- The task -
Find every line in the records that holds the string "theme". Copy each one.

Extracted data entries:
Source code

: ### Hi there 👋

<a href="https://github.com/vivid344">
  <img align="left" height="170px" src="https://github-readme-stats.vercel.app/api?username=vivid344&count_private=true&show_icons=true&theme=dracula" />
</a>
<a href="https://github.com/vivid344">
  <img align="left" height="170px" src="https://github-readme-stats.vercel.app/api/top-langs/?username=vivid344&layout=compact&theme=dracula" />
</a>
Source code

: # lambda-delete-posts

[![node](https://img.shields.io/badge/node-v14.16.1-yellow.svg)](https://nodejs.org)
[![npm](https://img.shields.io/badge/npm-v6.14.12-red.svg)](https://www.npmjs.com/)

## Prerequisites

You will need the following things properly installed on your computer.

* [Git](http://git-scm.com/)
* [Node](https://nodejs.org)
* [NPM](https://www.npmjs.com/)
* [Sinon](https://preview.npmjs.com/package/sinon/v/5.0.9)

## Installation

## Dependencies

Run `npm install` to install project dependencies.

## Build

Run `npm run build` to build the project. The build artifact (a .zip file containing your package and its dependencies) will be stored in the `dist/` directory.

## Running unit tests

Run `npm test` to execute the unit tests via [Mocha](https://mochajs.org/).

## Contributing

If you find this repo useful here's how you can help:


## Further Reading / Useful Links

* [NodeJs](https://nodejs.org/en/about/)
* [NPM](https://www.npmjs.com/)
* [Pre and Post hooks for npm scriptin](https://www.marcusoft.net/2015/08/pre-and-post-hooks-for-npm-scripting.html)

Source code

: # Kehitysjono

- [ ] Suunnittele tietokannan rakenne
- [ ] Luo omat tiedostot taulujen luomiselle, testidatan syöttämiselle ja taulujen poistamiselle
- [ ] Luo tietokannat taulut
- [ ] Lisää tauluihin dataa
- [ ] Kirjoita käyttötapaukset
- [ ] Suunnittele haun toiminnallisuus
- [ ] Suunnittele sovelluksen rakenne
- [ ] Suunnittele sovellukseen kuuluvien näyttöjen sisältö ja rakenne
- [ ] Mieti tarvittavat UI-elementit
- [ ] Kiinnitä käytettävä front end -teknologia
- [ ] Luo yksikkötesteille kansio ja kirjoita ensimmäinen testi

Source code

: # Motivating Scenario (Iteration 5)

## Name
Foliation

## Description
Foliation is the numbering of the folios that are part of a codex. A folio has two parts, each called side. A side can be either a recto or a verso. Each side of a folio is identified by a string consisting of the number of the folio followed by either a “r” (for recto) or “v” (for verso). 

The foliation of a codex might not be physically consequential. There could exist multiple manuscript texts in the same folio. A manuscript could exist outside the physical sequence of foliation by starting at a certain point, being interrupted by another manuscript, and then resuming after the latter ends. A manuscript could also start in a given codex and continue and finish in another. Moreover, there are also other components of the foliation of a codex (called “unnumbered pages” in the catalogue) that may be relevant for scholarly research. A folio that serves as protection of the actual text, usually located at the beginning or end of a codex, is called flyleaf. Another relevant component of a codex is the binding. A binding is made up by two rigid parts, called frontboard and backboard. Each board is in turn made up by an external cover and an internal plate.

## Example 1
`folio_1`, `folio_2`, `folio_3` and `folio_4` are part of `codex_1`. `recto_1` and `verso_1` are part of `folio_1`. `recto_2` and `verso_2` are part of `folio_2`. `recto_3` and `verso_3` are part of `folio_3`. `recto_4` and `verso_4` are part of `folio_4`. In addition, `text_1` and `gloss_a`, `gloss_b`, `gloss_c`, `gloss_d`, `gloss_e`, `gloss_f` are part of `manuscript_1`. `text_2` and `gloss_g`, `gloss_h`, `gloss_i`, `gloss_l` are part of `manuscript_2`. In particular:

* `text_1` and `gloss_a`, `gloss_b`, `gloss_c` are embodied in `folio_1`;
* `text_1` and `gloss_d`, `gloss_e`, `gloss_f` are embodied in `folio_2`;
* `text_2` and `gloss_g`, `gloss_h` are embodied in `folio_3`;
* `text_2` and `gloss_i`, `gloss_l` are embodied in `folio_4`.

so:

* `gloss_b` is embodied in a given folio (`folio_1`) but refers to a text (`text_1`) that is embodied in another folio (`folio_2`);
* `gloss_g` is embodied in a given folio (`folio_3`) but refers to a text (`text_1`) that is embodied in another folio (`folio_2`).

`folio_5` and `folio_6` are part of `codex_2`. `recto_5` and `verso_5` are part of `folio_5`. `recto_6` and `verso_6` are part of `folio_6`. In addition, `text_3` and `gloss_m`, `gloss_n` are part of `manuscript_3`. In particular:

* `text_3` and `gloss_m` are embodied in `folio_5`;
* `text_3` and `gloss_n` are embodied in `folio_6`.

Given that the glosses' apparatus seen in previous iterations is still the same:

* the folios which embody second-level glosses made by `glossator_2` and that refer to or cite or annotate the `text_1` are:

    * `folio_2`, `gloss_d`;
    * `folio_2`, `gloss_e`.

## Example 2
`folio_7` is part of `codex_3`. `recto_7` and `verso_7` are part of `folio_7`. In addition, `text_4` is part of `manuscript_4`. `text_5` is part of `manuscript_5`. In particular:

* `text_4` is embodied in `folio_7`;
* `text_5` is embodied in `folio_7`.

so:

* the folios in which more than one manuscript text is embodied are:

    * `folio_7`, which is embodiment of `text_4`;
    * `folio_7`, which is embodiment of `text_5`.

- The completed task -
  <img align="left" height="170px" src="https://github-readme-stats.vercel.app/api?username=vivid344&count_private=true&show_icons=true&theme=dracula" />
  <img align="left" height="170px" src="https://github-readme-stats.vercel.app/api/top-langs/?username=vivid344&layout=compact&theme=dracula" />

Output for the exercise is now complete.